This section will answer questions about what the MPO is and what it does, what authority it has, what kinds of decisions it makes, and committee members responsibilities. It is also intended to provide a brief introduction to the planning and funding of transportation projects in the Corpus Christi Study Area.
This web page was updated: May 29, 2019.
Every metropolitan area with a population of more than 50,000 residents must have a designated Metropolitan Planning Organization for transportation in order to qualify for federal highway or transit assistance. The Corpus Christi Metropolitan Planning Organization is the MPO for the Corpus Christi urbanized area and covers portions of Nueces and San Patricio counties.
It's vital that MPO membership complies with approved bylaws and represents entities that have transportation interest in the area.
The United States Department of Transportation (USDOT) relies on the MPO to ensure that highway and transit projects that use federal funds are products of a credible planning process and meet local priorities. USDOT will not approve federal funding for urban highway and transit projects unless they are on the MPO’s MTP or TIP project list. Thus, the MPO’s role is to develop and maintain the necessary transportation plan for the area to assure that federal funds support these locally developed plans. The Intermodal Surface Transportation Efficiency Act of 1991 (ISTEA) has greatly strengthened this responsibility by placing the MPO in a primary role for the programming of transportation projects to be carried out in any given year. The MPO has also been given the responsibility to involve the public in this process through expanded citizen participation efforts.
The passage of Safe, Accountable, Flexible, Efficient Transportation Equity Act: A Legacy for Users SAFETEA-LU in 2005 and Moving Ahead for Progress in the 21st Century (MAP-21) in 2012 created new and revised requirements for transportation planning and programs. They require that the statewide transportation planning process and the metropolitan planning process shall provide for consideration of projects and strategies that will protect and enhance the environment, promote energy conservation, improve the quality of life, and promote consistency between transportation improvements and state and local planned growth and economic development patterns.
Since the MPO is made up of those agencies responsible for carrying out transportation programs in the region, the process puts all entities into partnership with one another to carry out the programs. Any agency can, however, carry out its own transportation project with its own funds independent of the MPO.
The decision-making body of the MPO is a seven-member Transportation Policy Committee comprise of:
1. San Patricio County Judge
2. Nueces County Judge
3. City of Portland Mayor
4. City of Corpus Christi Mayor
5. Regional Transportation Authority Chair
6. Port of Corpus Christi Authority Chair
7. Texas Department of Transportation District Engineer
Technical support to this committee is provided by the Technical Advisory Committee consisting of one member from each of the represented jurisdictions or agencies. Staff support to both of these committees is provided by the full-time MPO staff. Staff from the United States Department of Transportation and the Texas Department of Transportation also provides technical assistance and guidance.

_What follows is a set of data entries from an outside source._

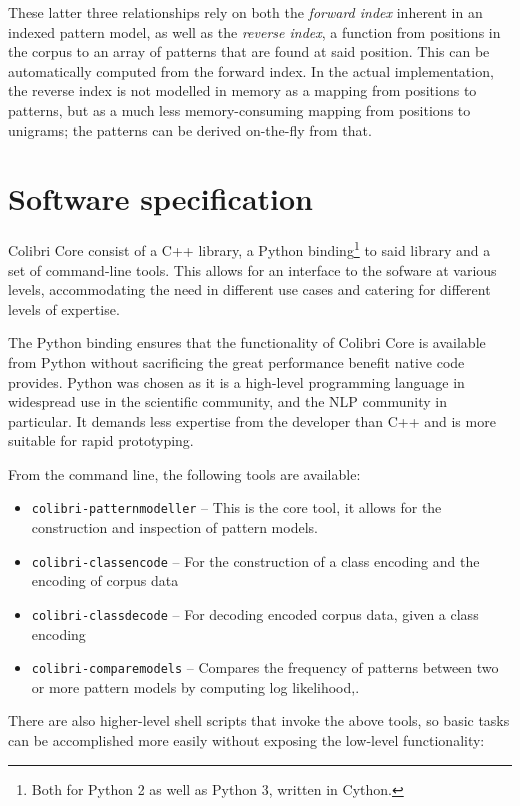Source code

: \documentclass[review]{elsarticle}
\begin{document}
These latter three relationships rely on both the \emph{forward index} inherent
in an indexed pattern model, as well as the \emph{reverse index}, a function
from positions in the corpus to an array of patterns that are found at said
position. This can be automatically computed from the forward index. In the
actual implementation, the reverse index is not modelled in memory as a mapping from
positions to patterns, but as a much less memory-consuming mapping from
positions to unigrams; the patterns can be derived on-the-fly from that.

\section{Software specification}

Colibri Core consist of a C++ library, a Python binding\footnote{Both for
Python 2 as well as Python 3, written in Cython.} to said library and a set of
command-line tools. This allows for an interface to the sofware at various
levels, accommodating the need in different use cases and catering for
different levels of expertise. 

The Python binding ensures that the functionality of Colibri Core is available
from Python without sacrificing the great performance benefit native code
provides. Python was chosen as it is a high-level programming language in
widespread use in the scientific community, and the NLP community in
particular. It demands less expertise from the developer than C++ and is more
suitable for rapid prototyping.

From the command line, the following tools are available:

\begin{itemize}
    \item \texttt{colibri-patternmodeller} -- This is the core tool, it allows for the
        construction and inspection of pattern models.
    \item \texttt{colibri-classencode} -- For the construction of a class encoding and
        the encoding of corpus data
    \item \texttt{colibri-classdecode} -- For decoding encoded corpus data, given a class
        encoding
    \item \texttt{colibri-comparemodels} -- Compares the frequency of patterns between
        two or more pattern models by computing log likelihood,.
\end{itemize}

There are also higher-level shell scripts that invoke the above tools, so basic
tasks can be accomplished more easily without exposing the low-level functionality:
\end{document}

The MPO carries out three major work activities to meet specific federal requirements. These are:
Without these products, the Corpus Christi MPO would jeopardize its eligibility for federal transportation funds.
The MPO adopted its current 2015-2040 MTP on November 17, 2014. The plan focuses on the build-up of the region surrounding the cities of Corpus Christi, Portland and Gregory.
A computerized model has been developed that can simulate traffic flows within this area under both existing and proposed future conditions. Through this model, existing and future problems are identified, alternate solutions proposed and tested, specific proposals selected for inclusion in these plans. Equally important, a realistic assessment of financial resources has been considered so that the resulting plans reflects the capacity of the area to carry it out. Citizen involvement is regarded as vital ingredient in this process.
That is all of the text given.